··· Excerpted data
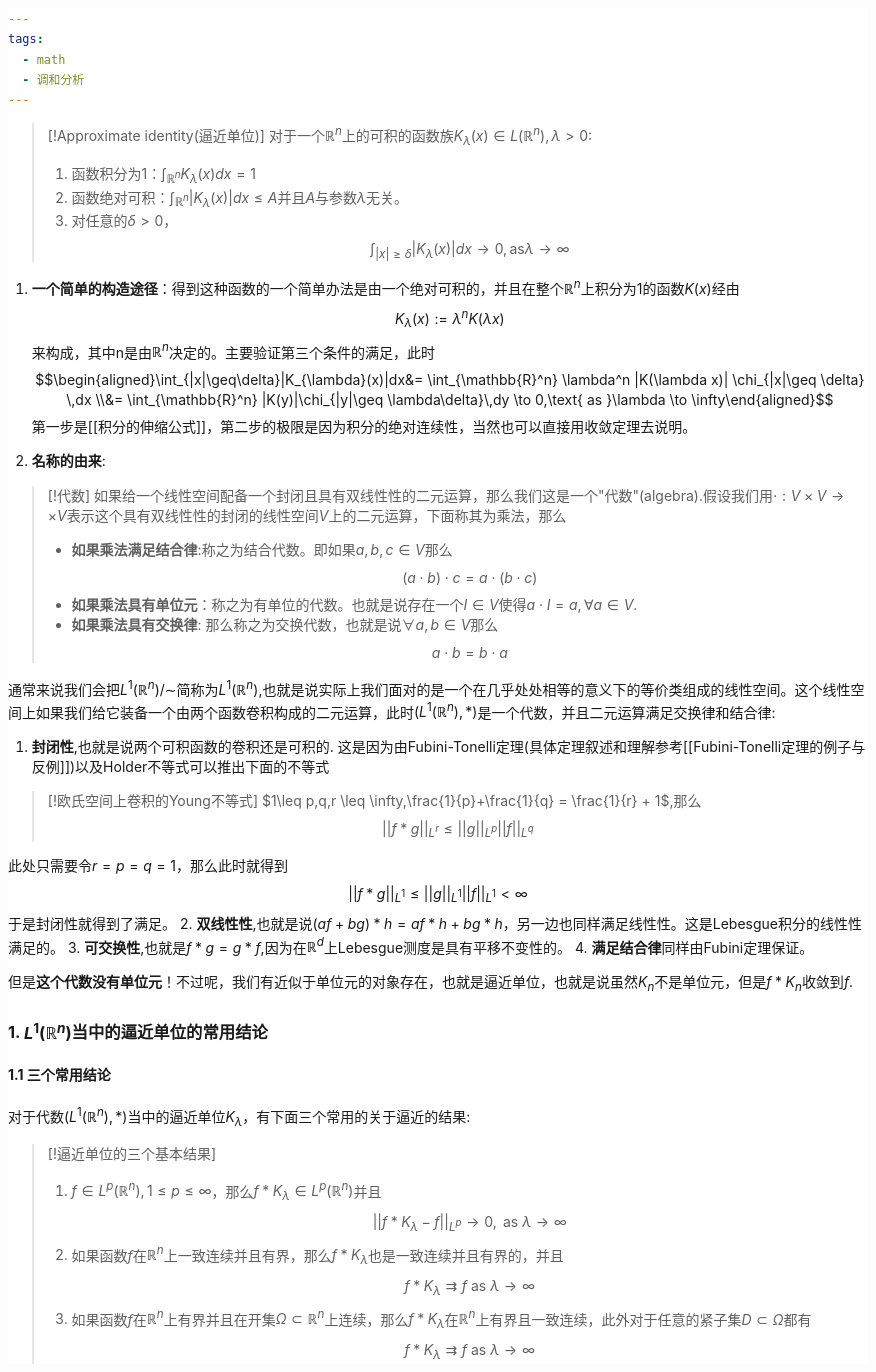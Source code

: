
 ```yaml
---
tags:
  - math
  - 调和分析
---
```


> [!Approximate identity(逼近单位)]
> 对于一个$\mathbb{R}^n$上的可积的函数族$K_{\lambda}(x)\in L(\mathbb{R}^n),\lambda>0$:
> 1.  函数积分为1：$\int_{\mathbb{R}^n}K_{\lambda}(x)dx=1$ 
> 2.  函数绝对可积：$\int_{\mathbb{R}^n}|K_{\lambda}(x)|dx\leq A$并且$A$与参数$\lambda$无关。
> 3.  对任意的$\delta>0$，$$\int_{|x|\geq\delta}|K_{\lambda}(x)|dx\to0,\text{as}\lambda\to\infty$$

1. **一个简单的构造途径**：得到这种函数的一个简单办法是由一个绝对可积的，并且在整个$\mathbb{R}^n$上积分为1的函数$K(x)$经由$$K_{\lambda}(x):=\lambda^nK(\lambda x)$$来构成，其中n是由$\mathbb{R}^n$决定的。主要验证第三个条件的满足，此时$$\begin{aligned}\int_{|x|\geq\delta}|K_{\lambda}(x)|dx&= \int_{\mathbb{R}^n} \lambda^n |K(\lambda x)| \chi_{|x|\geq \delta} \,dx \\&= \int_{\mathbb{R}^n} |K(y)|\chi_{|y|\geq \lambda\delta}\,dy \to 0,\text{ as }\lambda \to \infty\end{aligned}$$
第一步是[[积分的伸缩公式]]，第二步的极限是因为积分的绝对连续性，当然也可以直接用收敛定理去说明。

2. **名称的由来**: 

> [!代数]
> 如果给一个线性空间配备一个封闭且具有双线性性的二元运算，那么我们这是一个"代数"(algebra).假设我们用$\cdot :V\times V \to \times V$表示这个具有双线性性的封闭的线性空间$V$上的二元运算，下面称其为乘法，那么
> * **如果乘法满足结合律**:称之为结合代数。即如果$a,b,c \in V$那么$$(a\cdot b)\cdot c = a \cdot (b\cdot c)$$
> * **如果乘法具有单位元**：称之为有单位的代数。也就是说存在一个$I \in V$使得$a \cdot I = a,\forall a \in V$.
> * **如果乘法具有交换律**: 那么称之为交换代数，也就是说$\forall a,b \in V$那么$$a\cdot b = b \cdot a$$

通常来说我们会把$L^{1}(\mathbb{R}^n)/\sim$简称为$L^{1}(\mathbb{R}^n)$,也就是说实际上我们面对的是一个在几乎处处相等的意义下的等价类组成的线性空间。这个线性空间上如果我们给它装备一个由两个函数卷积构成的二元运算，此时$(L^{1}(\mathbb{R}^n),*)$是一个代数，并且二元运算满足交换律和结合律:
1. **封闭性**,也就是说两个可积函数的卷积还是可积的.
这是因为由Fubini-Tonelli定理(具体定理叙述和理解参考[[Fubini-Tonelli定理的例子与反例]])以及Holder不等式可以推出下面的不等式

> [!欧氏空间上卷积的Young不等式]
> $1\leq p,q,r \leq \infty,\frac{1}{p}+\frac{1}{q} = \frac{1}{r} + 1$,那么$$||f*g||_{L^r}\leq ||g||_{L^p}||f||_{L^q}$$

此处只需要令$r=p=q=1$，那么此时就得到$$||f*g||_{L^1}\leq ||g||_{L^1}||f||_{L^1}<\infty$$
于是封闭性就得到了满足。
2. **双线性性**,也就是说$(af+bg)*h=a f*h +b g*h$，另一边也同样满足线性性。这是Lebesgue积分的线性性满足的。
3. **可交换性**,也就是$f*g=g*f$,因为在$\mathbb{R}^d$上Lebesgue测度是具有平移不变性的。
4. **满足结合律**同样由Fubini定理保证。

但是**这个代数没有单位元**！不过呢，我们有近似于单位元的对象存在，也就是逼近单位，也就是说虽然$K_n$不是单位元，但是$f*K_n$收敛到$f$.

### 1. $L^1(\mathbb{R}^n)$当中的逼近单位的常用结论

#### 1.1 三个常用结论

对于代数$(L^{1}(\mathbb{R}^n),*)$当中的逼近单位$K_{\lambda}$，有下面三个常用的关于逼近的结果:

> [!逼近单位的三个基本结果]
> 1. $f \in L^p(\mathbb{R}^n),1\leq p\leq \infty$，那么$f * K_{\lambda}\in L^p(\mathbb{R}^n)$并且$$||f * K_{\lambda}-f||_{L^p}\to 0,\text{ as }\lambda\to \infty$$
> 2. 如果函数$f$在$\mathbb{R}^n$上一致连续并且有界，那么$f*K_{\lambda}$也是一致连续并且有界的，并且$$f * K_{\lambda}\rightrightarrows f \text{ as }\lambda \to \infty$$
> 3. 如果函数$f$在$\mathbb{R}^n$上有界并且在开集$\Omega\subset \mathbb{R}^n$上连续，那么$f*K_{\lambda}$在$\mathbb{R}^n$上有界且一致连续，此外对于任意的紧子集$D \subset \Omega$都有$$f * K_{\lambda}\rightrightarrows f \text{ as }\lambda \to \infty$$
······
Problem to work on: What lines above contain "rightrightarrows"? Copy them out.

Written solution:
> 2. 如果函数$f$在$\mathbb{R}^n$上一致连续并且有界，那么$f*K_{\lambda}$也是一致连续并且有界的，并且$$f * K_{\lambda}\rightrightarrows f \text{ as }\lambda \to \infty$$
> 3. 如果函数$f$在$\mathbb{R}^n$上有界并且在开集$\Omega\subset \mathbb{R}^n$上连续，那么$f*K_{\lambda}$在$\mathbb{R}^n$上有界且一致连续，此外对于任意的紧子集$D \subset \Omega$都有$$f * K_{\lambda}\rightrightarrows f \text{ as }\lambda \to \infty$$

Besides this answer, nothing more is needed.